UberEats driver David Heller filed a class action suit, challenged by Uber Technologies Inc, intending to secure a minimum wage, vacation pay, and other benefits like overtime pay. Drivers are now classified as independent contractors and do not have such advantages.
Heller’s attorney stated the decision enabling him to sue was important, but only a small first step in a case that can take years to litigate.
The ride-hailing company’s contract enables arbitration, but not class-action lawsuits. After the ruling, an Uber spokeswoman stated the company would amend its contracts “to align with the court’s principles,” without providing details.
“Going forward, dispute resolution will be more accessible to drivers,” the spokeswoman stated.
California has recently said it plans to ask a state court judge to force Uber and Lyft Inc to categorize their ride-hail drivers as employees instead of contractors.
Canada’s 8-1 Supreme Court ruling dismisses an Uber appeal to an Ontario high court ruling that stated the company’s arbitration clause breaches provincial labor rules and is “invalid and unenforceable”.
The arbitration process, which must be carried out in the Netherlands where Uber has its international headquarters, costs about C$19,000 ($14,500). Heller earned between C$21,000 ($15,436) and C$31,000 ($22,786) annually.

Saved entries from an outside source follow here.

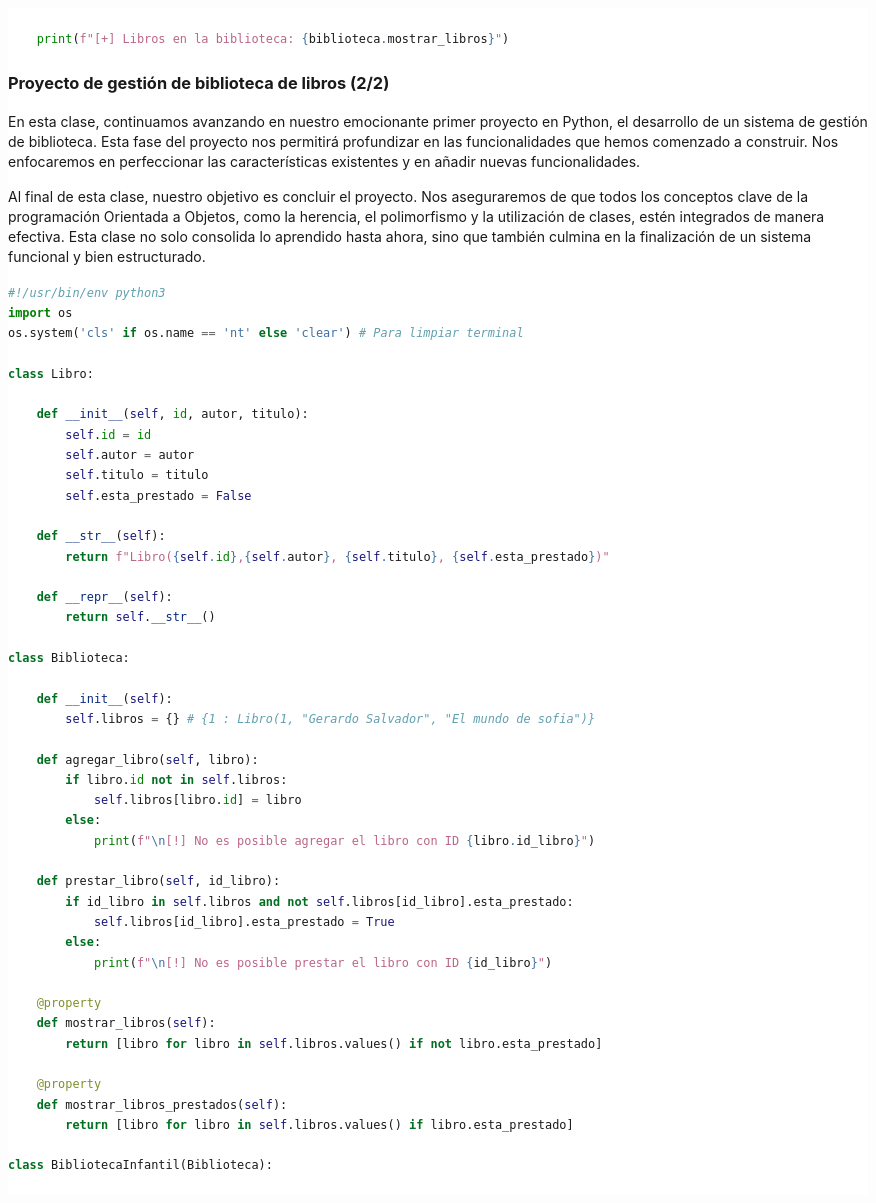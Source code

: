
 ```python

    print(f"[+] Libros en la biblioteca: {biblioteca.mostrar_libros}")
```

### Proyecto de gestión de biblioteca de libros (2/2)

En esta clase, continuamos avanzando en nuestro emocionante primer proyecto en Python, el desarrollo de un sistema de gestión de biblioteca.
Esta fase del proyecto nos permitirá profundizar en las funcionalidades que hemos comenzado a construir.
Nos enfocaremos en perfeccionar las características existentes y en añadir nuevas funcionalidades.

Al final de esta clase, nuestro objetivo es concluir el proyecto.
Nos aseguraremos de que todos los conceptos clave de la programación Orientada a Objetos, como la herencia, el polimorfismo y la utilización de clases, estén integrados de manera efectiva.
Esta clase no solo consolida lo aprendido hasta ahora, sino que también culmina en la finalización de un sistema funcional y bien estructurado.

```python
#!/usr/bin/env python3
import os
os.system('cls' if os.name == 'nt' else 'clear') # Para limpiar terminal 

class Libro:

    def __init__(self, id, autor, titulo):
        self.id = id
        self.autor = autor
        self.titulo = titulo
        self.esta_prestado = False

    def __str__(self):
        return f"Libro({self.id},{self.autor}, {self.titulo}, {self.esta_prestado})"
    
    def __repr__(self):
        return self.__str__()
    
class Biblioteca:
    
    def __init__(self):
        self.libros = {} # {1 : Libro(1, "Gerardo Salvador", "El mundo de sofia")}
    
    def agregar_libro(self, libro):
        if libro.id not in self.libros:
            self.libros[libro.id] = libro
        else:
            print(f"\n[!] No es posible agregar el libro con ID {libro.id_libro}")

    def prestar_libro(self, id_libro):
        if id_libro in self.libros and not self.libros[id_libro].esta_prestado:
            self.libros[id_libro].esta_prestado = True
        else:
            print(f"\n[!] No es posible prestar el libro con ID {id_libro}")

    @property
    def mostrar_libros(self):
        return [libro for libro in self.libros.values() if not libro.esta_prestado]

    @property
    def mostrar_libros_prestados(self):
        return [libro for libro in self.libros.values() if libro.esta_prestado]
    
class BibliotecaInfantil(Biblioteca):
    
```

“This was access to justice case,” said Michael Wright, one of Heller’s lawyers. The court particularly ruled that “a stronger party was taking advantage of a weaker party in an unfair manner,” said Wright.
Now Heller can resume his class-action suit, Wright said, but the matter is not going to be settled anytime soon.
“This is the first round in a series of rounds,” stated Wright, a labor and employment lawyer with Wright Henry LLP in Toronto, adding that it could take “a few more years.”